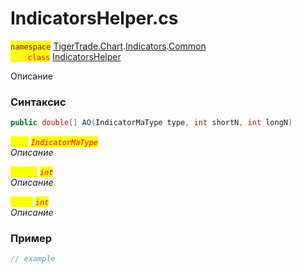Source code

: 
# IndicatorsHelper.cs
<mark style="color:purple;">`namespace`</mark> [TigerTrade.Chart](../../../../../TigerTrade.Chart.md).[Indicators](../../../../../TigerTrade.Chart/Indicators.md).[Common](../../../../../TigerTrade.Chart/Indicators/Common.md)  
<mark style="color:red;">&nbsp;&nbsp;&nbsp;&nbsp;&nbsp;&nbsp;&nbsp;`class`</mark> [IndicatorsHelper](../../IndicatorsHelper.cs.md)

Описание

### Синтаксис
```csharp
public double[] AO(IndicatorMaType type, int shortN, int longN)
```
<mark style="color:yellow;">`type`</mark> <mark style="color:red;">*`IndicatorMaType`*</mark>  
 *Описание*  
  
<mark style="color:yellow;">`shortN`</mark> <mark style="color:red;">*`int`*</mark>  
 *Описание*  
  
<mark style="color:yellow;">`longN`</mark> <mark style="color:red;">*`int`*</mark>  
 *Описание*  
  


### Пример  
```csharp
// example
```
==============================
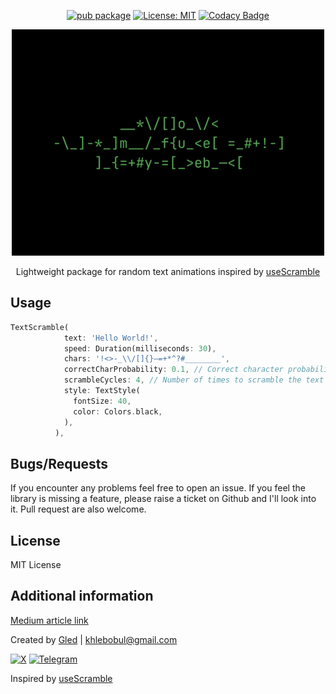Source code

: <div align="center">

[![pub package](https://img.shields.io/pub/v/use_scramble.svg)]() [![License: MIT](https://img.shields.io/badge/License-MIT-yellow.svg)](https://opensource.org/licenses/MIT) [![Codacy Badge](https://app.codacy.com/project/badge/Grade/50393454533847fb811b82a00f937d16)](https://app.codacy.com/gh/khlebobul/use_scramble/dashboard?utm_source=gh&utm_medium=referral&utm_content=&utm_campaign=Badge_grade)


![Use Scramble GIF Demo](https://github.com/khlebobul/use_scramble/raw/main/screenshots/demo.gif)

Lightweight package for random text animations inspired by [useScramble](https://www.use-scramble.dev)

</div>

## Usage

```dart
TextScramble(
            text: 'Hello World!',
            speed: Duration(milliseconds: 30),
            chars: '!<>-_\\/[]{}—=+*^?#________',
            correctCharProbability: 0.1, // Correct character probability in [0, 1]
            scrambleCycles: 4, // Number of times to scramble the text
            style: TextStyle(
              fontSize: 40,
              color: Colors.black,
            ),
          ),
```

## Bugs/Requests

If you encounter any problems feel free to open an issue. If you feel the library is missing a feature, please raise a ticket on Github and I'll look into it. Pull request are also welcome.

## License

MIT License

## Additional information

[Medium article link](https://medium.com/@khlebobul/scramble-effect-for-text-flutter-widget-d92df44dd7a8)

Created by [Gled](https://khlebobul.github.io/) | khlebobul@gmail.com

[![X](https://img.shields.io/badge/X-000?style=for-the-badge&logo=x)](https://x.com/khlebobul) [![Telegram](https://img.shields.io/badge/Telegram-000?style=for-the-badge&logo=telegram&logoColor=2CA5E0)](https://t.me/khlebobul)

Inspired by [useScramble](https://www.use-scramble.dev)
==============================
### WORK ORDER
Locate the word "longN" in the data above. Copy every line carrying it.

### EXERCISE OUTPUT
public double[] AO(IndicatorMaType type, int shortN, int longN)
<mark style="color:yellow;">`longN`</mark> <mark style="color:red;">*`int`*</mark>  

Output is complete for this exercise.